In particolare, le difficoltà maggiori le incontrano quegli studenti fuori sede che devono recarsi in facoltà a sostenere gli esami, ma a causa delle strade non ancora perfettamente percorribili sono impossibilitati a farlo.

È quanto denuncia ad AbruzzoWeb una studentessa, Carmela Pitillo.

“La sicurezza – scrive – è la prima cosa da garantire agli studenti. La maggior parte di noi viene da Carsoli, Teramo. Per chi viene dalla valle Peligna non ci sono neanche i treni! Abbiamo inviato oltre 20 email al rettore e ai vari presidi di facoltà, ma non abbiamo ricevuto risposta. Non si può rischiare la vita mettendosi in strada per un esame. La situazione deve essere ripristinata”.

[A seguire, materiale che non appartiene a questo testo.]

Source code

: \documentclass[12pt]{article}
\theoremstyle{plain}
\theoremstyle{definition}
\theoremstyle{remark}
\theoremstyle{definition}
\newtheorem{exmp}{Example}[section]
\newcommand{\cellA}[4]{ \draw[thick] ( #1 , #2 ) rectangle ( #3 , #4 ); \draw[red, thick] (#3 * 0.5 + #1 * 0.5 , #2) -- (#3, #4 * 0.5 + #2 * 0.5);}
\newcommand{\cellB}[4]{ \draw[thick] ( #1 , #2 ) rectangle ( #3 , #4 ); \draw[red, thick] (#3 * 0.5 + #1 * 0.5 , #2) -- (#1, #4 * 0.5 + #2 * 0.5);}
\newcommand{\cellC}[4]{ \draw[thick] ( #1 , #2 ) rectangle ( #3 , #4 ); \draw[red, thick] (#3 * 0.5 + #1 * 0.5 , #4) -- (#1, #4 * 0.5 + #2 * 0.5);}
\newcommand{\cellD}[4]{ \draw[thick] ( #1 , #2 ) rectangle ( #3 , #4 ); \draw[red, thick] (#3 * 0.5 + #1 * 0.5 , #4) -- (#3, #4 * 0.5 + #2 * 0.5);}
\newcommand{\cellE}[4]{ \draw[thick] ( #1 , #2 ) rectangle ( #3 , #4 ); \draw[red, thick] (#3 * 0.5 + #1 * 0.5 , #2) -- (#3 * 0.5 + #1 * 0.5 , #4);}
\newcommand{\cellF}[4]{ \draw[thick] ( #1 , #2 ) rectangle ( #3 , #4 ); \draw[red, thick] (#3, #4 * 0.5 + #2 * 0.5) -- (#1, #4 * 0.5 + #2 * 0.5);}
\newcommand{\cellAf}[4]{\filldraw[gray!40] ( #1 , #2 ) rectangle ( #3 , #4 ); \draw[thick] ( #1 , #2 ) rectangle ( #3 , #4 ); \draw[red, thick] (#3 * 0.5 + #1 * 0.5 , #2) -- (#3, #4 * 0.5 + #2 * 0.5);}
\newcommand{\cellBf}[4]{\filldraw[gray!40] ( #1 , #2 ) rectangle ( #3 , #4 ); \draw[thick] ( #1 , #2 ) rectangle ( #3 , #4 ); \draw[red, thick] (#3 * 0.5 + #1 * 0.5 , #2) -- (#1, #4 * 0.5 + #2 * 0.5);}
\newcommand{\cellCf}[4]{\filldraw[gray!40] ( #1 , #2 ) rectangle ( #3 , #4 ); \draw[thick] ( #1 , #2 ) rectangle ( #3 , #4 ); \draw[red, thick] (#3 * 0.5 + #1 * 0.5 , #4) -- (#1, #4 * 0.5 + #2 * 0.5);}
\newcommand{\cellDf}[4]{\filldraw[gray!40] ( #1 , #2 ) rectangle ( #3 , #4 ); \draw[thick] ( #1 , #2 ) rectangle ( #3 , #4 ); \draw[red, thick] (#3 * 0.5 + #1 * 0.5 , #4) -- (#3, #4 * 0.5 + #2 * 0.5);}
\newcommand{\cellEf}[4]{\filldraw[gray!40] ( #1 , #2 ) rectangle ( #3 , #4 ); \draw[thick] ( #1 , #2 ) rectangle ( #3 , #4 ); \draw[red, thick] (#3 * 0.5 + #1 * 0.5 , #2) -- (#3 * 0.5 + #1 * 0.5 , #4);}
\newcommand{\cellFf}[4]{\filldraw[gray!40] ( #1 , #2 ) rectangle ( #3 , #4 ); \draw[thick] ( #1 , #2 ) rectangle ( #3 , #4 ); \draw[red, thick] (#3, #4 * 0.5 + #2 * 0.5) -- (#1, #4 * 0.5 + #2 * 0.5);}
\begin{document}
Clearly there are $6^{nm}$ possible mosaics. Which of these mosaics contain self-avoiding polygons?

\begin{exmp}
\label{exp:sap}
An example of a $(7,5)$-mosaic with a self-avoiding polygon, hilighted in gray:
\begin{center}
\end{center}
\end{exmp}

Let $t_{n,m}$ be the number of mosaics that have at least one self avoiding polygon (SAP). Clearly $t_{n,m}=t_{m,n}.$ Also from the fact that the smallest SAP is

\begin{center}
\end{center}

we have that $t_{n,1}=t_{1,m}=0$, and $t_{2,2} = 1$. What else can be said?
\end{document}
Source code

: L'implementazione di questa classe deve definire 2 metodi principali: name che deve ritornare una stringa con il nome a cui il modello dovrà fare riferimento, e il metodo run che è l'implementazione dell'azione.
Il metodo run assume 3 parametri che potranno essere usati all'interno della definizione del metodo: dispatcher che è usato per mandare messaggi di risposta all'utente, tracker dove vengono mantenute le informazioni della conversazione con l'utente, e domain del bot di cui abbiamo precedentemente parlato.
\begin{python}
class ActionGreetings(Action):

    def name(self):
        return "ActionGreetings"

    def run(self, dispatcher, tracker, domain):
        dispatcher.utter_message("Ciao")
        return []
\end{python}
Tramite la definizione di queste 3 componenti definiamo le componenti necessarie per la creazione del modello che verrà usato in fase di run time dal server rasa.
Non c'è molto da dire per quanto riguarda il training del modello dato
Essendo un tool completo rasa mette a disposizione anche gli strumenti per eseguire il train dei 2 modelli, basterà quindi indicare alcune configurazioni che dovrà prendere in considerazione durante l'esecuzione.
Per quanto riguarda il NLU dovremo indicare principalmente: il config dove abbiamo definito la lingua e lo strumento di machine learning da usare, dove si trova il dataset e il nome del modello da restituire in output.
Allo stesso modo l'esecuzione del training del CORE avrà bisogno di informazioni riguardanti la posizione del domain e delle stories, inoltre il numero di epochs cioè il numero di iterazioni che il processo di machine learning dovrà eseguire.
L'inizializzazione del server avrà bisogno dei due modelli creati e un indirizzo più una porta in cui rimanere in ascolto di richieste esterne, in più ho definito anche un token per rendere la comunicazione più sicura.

Denuncia invece un ritardo nella comunicazione circa la ripresa delle attività didattiche, Cristiana Baldassarre, studentessa fuori sede di Lettere Moderne dell’Università “G. D’Annunzio”.

“Alle 14.30 di oggi (ieri per chi legge, ndr) – scrive la studentessa – il rettore non ha ancora reso noto nessun cambiamento. Solitamente gli avvisi vengono scritti sul sito www.unich.it ma da giorni non vi è scritto niente”.

La comunicazione sul sito dell’ateneo, però, è stata pubblicata successivamente alla lettera, alle 15.15 di ieri: “tutte le attività didattiche dell’Ateneo – si legge – inclusi gli esami di profitto, sono sospese in entrambe le Sedi dell’Ateneo (Chieti e Pescara) per la giornata del 13 febbraio 2012”.